Григорий Михайлович умер в своей избе, во сне, в конце января. Ему было семьдесят три. Они успели трижды привезти к нему Павлика — в девяностом, девяносто первом и девяносто третьем. В последний приезд мальчику было четыре, и он бегал по двору, а старик, уже плохо ходивший, сидел на чурбаке возле поленницы.
Смотрел, как ребёнок носится по знакомому двору, и повторял одно и то же:
— Ишь, бегает. Гляди, как бегает.
Лене не нужно было объяснять, сколько для него было в этих словах. Когда-то он вёз её в санях и думал, удастся ли довезти живой. Теперь перед ним бегал мальчик, которому ночью в метель только предстояло родиться. Старик сидел и смотрел. Большего подтверждения жизни ему в ту минуту не требовалось.
Бурко не стало раньше, в девяносто первом. Григорьич сам написал об этом на листе в клетку. Четыре строки, выведенные его рукой. В них поместилось всё, что он смог сказать о лошади, знавшей зимнюю дорогу. Короткая весть говорила не меньше длинного письма, потому что Лена понимала, о ком он пишет и что вместе с Бурко ушло из стариковской жизни.
Посёлок почти исчез. В девяносто седьмом закрыли лесное хозяйство, люди разъехались. Школу закрыли ещё раньше. На пригорке, где когда-то был класс, пахнувший мелом и чернилами, остался фундамент. Зимнюю дорогу до райцентра перестали чистить. Теперь даже привычный путь, за который так держались лошадь и старик, никому не был нужен в прежнем виде.
Лет пять назад Павел решил съездить туда сам. Мать не отговаривала, но вместе с ним не поехала. Он вернулся через три дня и сказал, что нашёл Григорьичев дом. Крыша просела, а голландка ещё стоит. Больше об этой поездке они не разговаривали. Этого короткого сообщения хватило, чтобы Лена снова ясно представила комнату, в которой прятала письма и гладила распашонки.
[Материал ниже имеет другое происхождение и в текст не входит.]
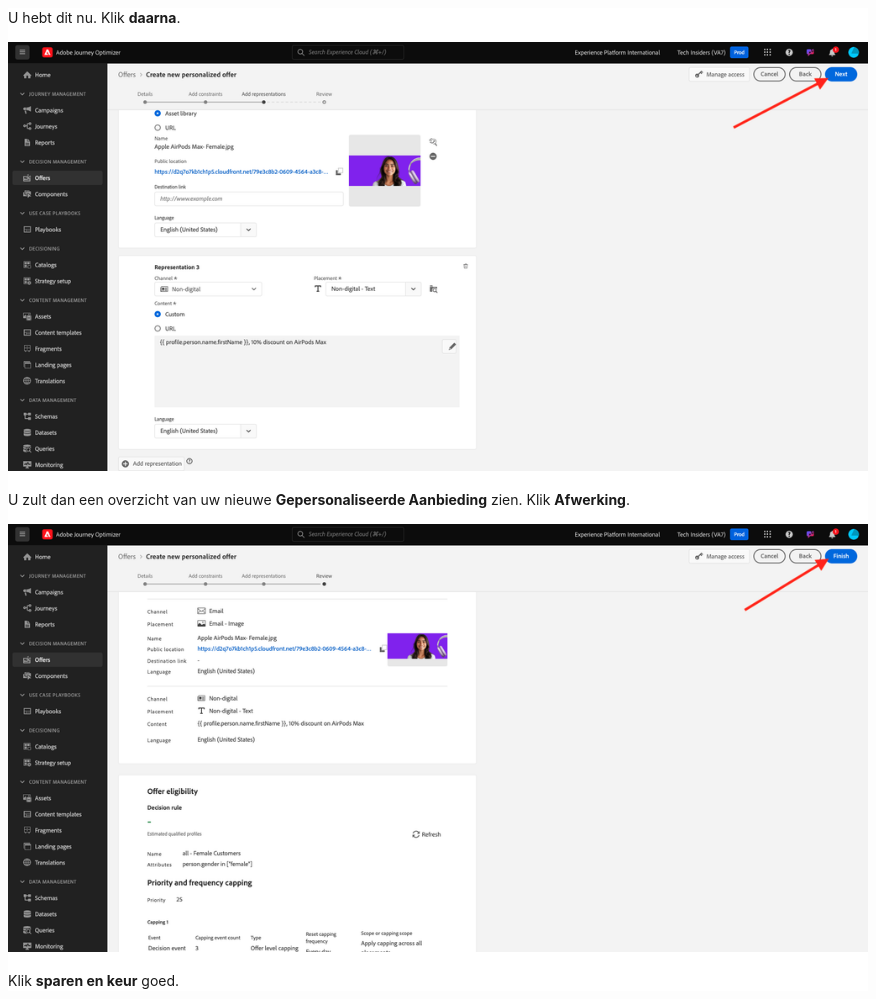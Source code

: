U hebt dit nu. Klik **daarna**.

![ Regel van het Besluit ](./images/addcontentrep3textdone.png)

U zult dan een overzicht van uw nieuwe **Gepersonaliseerde Aanbieding** zien. Klik **Afwerking**.

![ Regel van het Besluit ](./images/offeroverview.png)

Klik **sparen en keur** goed.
В тот вечер февраля две тысячи тринадцатого они ждали сына к ужину. Приезжал он нечасто, обычно после суток, заранее предупреждая, что останется ненадолго. Лена ещё днём поставила тесто. Теперь на кухне пахло сдобой. Простой домашний запах заполнял квартиру, и ей нравилось, что ради него не нужно никуда спешить и ничего скрывать.
Она стояла у окна, смотрела на метель и не боялась. За стеклом ветер кружил снег между домами; здесь было тепло. Можно было видеть в снегопаде красоту, как видят её люди, которым не требуется сейчас выходить на дорогу. Лена давно получила обратно это обыкновенное право — любоваться зимой из тёплой комнаты.
Только один вечер в году отличался от остальных. Пятнадцатого февраля, когда все засыпали, она выходила на балкон в накинутом пальто. Стояла недолго, минуты три. На морозе, без определённой мысли, без слов, которыми могла бы объяснить, зачем делает это. Потом возвращалась в квартиру.
Андрей знал. Не задавал вопросов. Услышав балконную дверь, переставал читать и сидел, глядя перед собой, пока она не войдёт. Это ожидание принадлежало им обоим: ей снаружи, ему в тёплой комнате. Лена закрывала дверь, и с пальто осыпалась мелкая колючая снежная крупа.
В прихожей щёлкнул замок. Дверь хлопнула, в квартиру вошёл холод, а следом Павел — высокий, в куртке, с красными от мороза щеками. Сразу стало шумнее и теснее, как всегда бывает, когда возвращается тот, кого ждут. Он начал разуваться и позвал мать:
— Мам, у вас лифт опять не работает.
— Второй день, — отозвалась она.
Лена пошла навстречу, вытирая руки полотенцем. И по дороге, не замечая собственного движения, подняла ладонь к горлу, коснулась места под воротом. Там ничего не было. Уже много лет кольцо находилось на пальце, а прятать его не требовалось.
Но рука искала суровую нитку. Ту самую, за которую она держалась в санях, у запертой двери и возле холодного котла. Сознание давно знало: всё закончилось, можно идти обнимать сына. Рука помнила иначе и дольше.
Елена Павловна опустила ладонь и обняла Павлика.